-- MATERIAL PROVIDED follows --

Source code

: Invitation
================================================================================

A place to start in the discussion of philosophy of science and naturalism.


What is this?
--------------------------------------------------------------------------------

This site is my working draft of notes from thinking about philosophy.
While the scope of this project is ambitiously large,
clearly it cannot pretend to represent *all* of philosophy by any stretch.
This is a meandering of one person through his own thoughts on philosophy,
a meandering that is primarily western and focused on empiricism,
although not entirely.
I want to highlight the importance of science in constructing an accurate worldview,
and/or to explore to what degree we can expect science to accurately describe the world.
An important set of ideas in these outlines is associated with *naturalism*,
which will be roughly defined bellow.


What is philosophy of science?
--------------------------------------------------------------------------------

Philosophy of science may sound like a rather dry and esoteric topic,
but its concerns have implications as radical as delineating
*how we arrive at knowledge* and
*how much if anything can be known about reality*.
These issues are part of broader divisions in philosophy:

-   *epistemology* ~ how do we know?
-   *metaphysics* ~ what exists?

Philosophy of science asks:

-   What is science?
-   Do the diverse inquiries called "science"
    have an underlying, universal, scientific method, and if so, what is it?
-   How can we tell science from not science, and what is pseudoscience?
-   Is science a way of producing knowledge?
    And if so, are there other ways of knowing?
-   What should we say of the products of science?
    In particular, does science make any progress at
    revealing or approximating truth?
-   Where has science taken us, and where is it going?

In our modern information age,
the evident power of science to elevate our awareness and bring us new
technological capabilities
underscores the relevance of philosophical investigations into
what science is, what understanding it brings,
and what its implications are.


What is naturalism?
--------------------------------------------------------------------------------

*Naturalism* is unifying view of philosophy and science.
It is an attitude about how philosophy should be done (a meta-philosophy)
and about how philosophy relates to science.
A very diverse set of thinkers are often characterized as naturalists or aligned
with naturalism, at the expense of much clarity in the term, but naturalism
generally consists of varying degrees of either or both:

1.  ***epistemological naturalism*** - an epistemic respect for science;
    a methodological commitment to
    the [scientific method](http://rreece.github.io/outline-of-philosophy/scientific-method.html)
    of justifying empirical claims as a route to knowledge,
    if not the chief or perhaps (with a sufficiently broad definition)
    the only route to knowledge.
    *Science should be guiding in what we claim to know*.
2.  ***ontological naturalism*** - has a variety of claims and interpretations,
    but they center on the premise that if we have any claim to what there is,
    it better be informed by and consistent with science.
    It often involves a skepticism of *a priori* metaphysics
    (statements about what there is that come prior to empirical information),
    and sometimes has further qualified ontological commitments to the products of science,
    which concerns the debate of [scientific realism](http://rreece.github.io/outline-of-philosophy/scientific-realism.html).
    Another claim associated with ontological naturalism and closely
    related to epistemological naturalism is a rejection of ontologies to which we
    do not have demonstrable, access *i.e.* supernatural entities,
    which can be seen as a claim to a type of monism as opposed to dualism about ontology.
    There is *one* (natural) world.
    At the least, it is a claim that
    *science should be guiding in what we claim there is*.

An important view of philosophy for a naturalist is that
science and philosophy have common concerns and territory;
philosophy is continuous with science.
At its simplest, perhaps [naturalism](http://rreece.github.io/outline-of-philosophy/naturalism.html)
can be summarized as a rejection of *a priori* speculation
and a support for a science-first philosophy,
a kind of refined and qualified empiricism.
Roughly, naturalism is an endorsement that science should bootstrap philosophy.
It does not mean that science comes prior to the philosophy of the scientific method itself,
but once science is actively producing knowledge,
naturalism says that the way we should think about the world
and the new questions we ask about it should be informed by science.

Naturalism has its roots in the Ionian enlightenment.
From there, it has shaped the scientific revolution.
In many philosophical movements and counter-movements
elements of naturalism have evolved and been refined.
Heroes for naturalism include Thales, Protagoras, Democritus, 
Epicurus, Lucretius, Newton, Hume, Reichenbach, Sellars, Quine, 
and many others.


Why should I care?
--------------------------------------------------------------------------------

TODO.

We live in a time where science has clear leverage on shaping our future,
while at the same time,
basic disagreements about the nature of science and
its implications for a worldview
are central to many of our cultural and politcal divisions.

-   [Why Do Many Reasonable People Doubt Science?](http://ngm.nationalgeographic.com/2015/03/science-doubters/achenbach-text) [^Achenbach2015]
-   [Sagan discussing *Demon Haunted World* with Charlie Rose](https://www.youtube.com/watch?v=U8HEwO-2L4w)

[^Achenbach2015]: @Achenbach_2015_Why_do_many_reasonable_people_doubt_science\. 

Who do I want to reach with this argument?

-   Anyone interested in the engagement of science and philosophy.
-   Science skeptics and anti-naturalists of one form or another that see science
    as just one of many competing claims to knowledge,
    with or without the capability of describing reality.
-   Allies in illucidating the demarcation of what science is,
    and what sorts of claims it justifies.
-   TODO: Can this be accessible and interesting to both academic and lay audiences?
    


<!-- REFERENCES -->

-- MATERIAL PROVIDED concluded --

#### WHAT IS REQUIRED:
If a line in the entries holds the string "philosophical", copy it.

#### OUTPUT BELOW:
underscores the relevance of philosophical investigations into
In many philosophical movements and counter-movements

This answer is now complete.